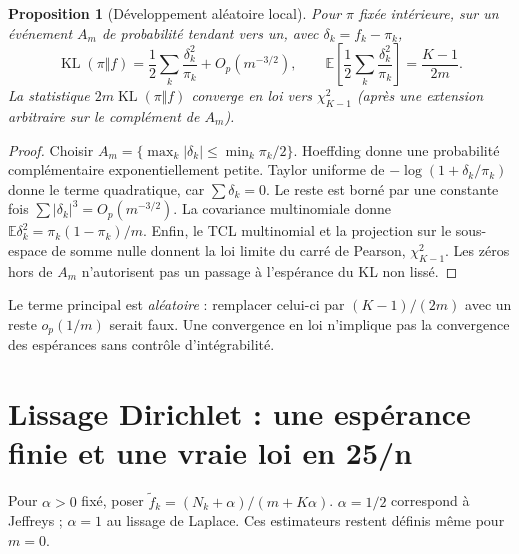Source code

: \documentclass[11pt,a4paper]{article}
\newtheorem{proposition}{Proposition}
\theoremstyle{remark}\newtheorem*{remarque}{Remarque}
\newcommand{\E}{\mathbb E}
\newcommand{\KL}{\operatorname{KL}}
\newcommand{\1}{\mathbf 1}
\begin{document}
\begin{proposition}[Développement aléatoire local]
Pour $\pi$ fixée intérieure, sur un événement $A_m$ de probabilité tendant
vers un, avec $\delta_k=f_k-\pi_k$,
\[
 \KL(\pi\Vert f)=\frac12\sum_k\frac{\delta_k^2}{\pi_k}
                  +O_p(m^{-3/2}),\qquad
 \E\left[\frac12\sum_k\frac{\delta_k^2}{\pi_k}\right]=\frac{K-1}{2m}.
\]
La statistique $2m\KL(\pi\Vert f)$ converge en loi vers $\chi^2_{K-1}$
(après une extension arbitraire sur le complément de $A_m$).
\end{proposition}
\begin{proof}
Choisir $A_m=\{\max_k|\delta_k|\le\min_k\pi_k/2\}$.
Hoeffding donne une probabilité complémentaire exponentiellement petite.
Taylor uniforme de $-\log(1+\delta_k/\pi_k)$ donne le terme quadratique,
car $\sum\delta_k=0$. Le reste est borné par une constante fois
$\sum|\delta_k|^3=O_p(m^{-3/2})$. La covariance multinomiale donne
$\E\delta_k^2=\pi_k(1-\pi_k)/m$. Enfin, le TCL multinomial et la projection
sur le sous-espace de somme nulle donnent la loi limite du carré de Pearson,
$\chi^2_{K-1}$. Les zéros hors de $A_m$ n'autorisent pas un passage à
l'espérance du KL non lissé.
\end{proof}
Le terme principal est \emph{aléatoire} : remplacer celui-ci par $(K-1)/(2m)$
avec un reste $o_p(1/m)$ serait faux. Une convergence en loi n'implique pas
la convergence des espérances sans contrôle d'intégrabilité.

\section{Lissage Dirichlet : une espérance finie et une vraie loi en 25/n}
Pour $\alpha>0$ fixé, poser
$\widetilde f_k=(N_k+\alpha)/(m+K\alpha)$.
$\alpha=1/2$ correspond à Jeffreys ; $\alpha=1$ au lissage de Laplace.
Ces estimateurs restent définis même pour $m=0$.
\end{document}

:: REQUIREMENT ::
Take the word "proposition" and find each line of the material that contains it. Copy those lines.

:: PROBLEM SOLUTION ::
\newtheorem{proposition}{Proposition}
\begin{proposition}[Développement aléatoire local]
\end{proposition}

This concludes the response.